Nesta sexta-feira, o chefe do poder Judiciário, Gholamhossein Mohseni Ejei, afirmou que "a República Islâmica nunca renunciou às negociações". Mas acrescentou, em um vídeo publicado no site do Judiciário, Mizan Online: "De fato, não aceitamos imposições", embora Teerã não deseje um retorno à guerra.
- "Presos no purgatório" -
A Casa Branca se recusou a comentar os detalhes da nova proposta iraniana. Mas o site de notícias Axios informou que o enviado americano, Steve Witkoff, apresentou, no início desta semana, emendas a uma proposta anterior para reintroduzir a questão do programa nuclear de Teerã nas negociações.
Citando uma fonte familiarizada com o assunto, o Axios assinalou que estas emendas incluíam uma exigência de que o Irã não tentasse retirar urânio enriquecido dos locais bombardeados durante a breve guerra do ano passado nem retomar qualquer atividade neles enquanto as conversas continuassem.
O otimismo após a divulgação da proposta iraniana fez o preço do petróleo cair quase 5% no West Texas Intermediate (WTI), o petróleo de referência dos Estados Unidos.
No entanto, os preços continuam aproximadamente 50% acima dos níveis anteriores à guerra, enquanto os operadores enfrentam o prolongado fechamento de Ormuz.
Um funcionário da União Europeia indicou à AFP que a chefe da diplomacia do bloco, Kaja Kallas, falou por telefone nesta sexta-feira com o principal responsável diplomático iraniano, Abbas Araghchi, sobre os esforços diplomáticos para reabrir o estreito.
Amir, residente em Teerã, disse a jornalistas da AFP sediados em Paris que o atual impasse nas conversas "parece como se estivéssemos presos no purgatório".
Este homem de 40 anos tinha poucas esperanças sobre a nova proposta. "Tudo isso é para ganhar tempo", afirmou, prevendo que Estados Unidos e Israel "voltarão a atacar".
- Debate sobre poderes de guerra -
Trump tem, teoricamente, até esta sexta-feira para solicitar ao Congresso a autorização para continuar com a guerra.

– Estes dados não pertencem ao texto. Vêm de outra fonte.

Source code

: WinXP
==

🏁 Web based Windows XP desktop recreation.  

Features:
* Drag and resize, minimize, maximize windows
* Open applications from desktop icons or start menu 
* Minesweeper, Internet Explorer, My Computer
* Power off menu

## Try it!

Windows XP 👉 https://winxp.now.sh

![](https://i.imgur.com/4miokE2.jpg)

Mas seu governo deu a entender que ignorará esta obrigação.
Segundo a Constituição dos Estados Unidos, apenas o Congresso tem a prerrogativa de declarar guerra. Mas uma lei de 1973 permite ao presidente iniciar uma intervenção militar limitada para responder a uma situação de emergência, desde que peça autorização ao poder Legislativo para mobilizar tropas por mais de 60 dias.
O presidente americano repetiu esse raciocínio nesta sexta-feira, insistindo que os Estados Unidos estavam "no meio de uma grande vitória".
Trump enfrenta uma pressão interna crescente devido à guerra, com uma inflação disparada, sem uma vitória clara à vista e eleições de meio de mandato previstas para novembro.
Os Estados Unidos impuseram, nesta sexta-feira, novas sanções a três casas de câmbio iranianas. O Departamento do Tesouro advertiu, ainda, que considera aplicar futuras sanções ao sistema de pedágio que o Irã quer implantar para cruzar o Estreito de Ormuz.
Na quinta-feira, o exército americano afirmou que seu bloqueio havia impedido o Irã de exportar petróleo no valor de 6 bilhões de dólares (quase R$ 30 bilhões), enquanto a inflação superou 50% nas últimas semanas.
"Para muitas pessoas, pagar o aluguel ou até mesmo comprar comida ficou difícil, e alguns já não têm nada", diz Mahyar, de 28 anos, a um repórter da AFP baseado fora do Irã.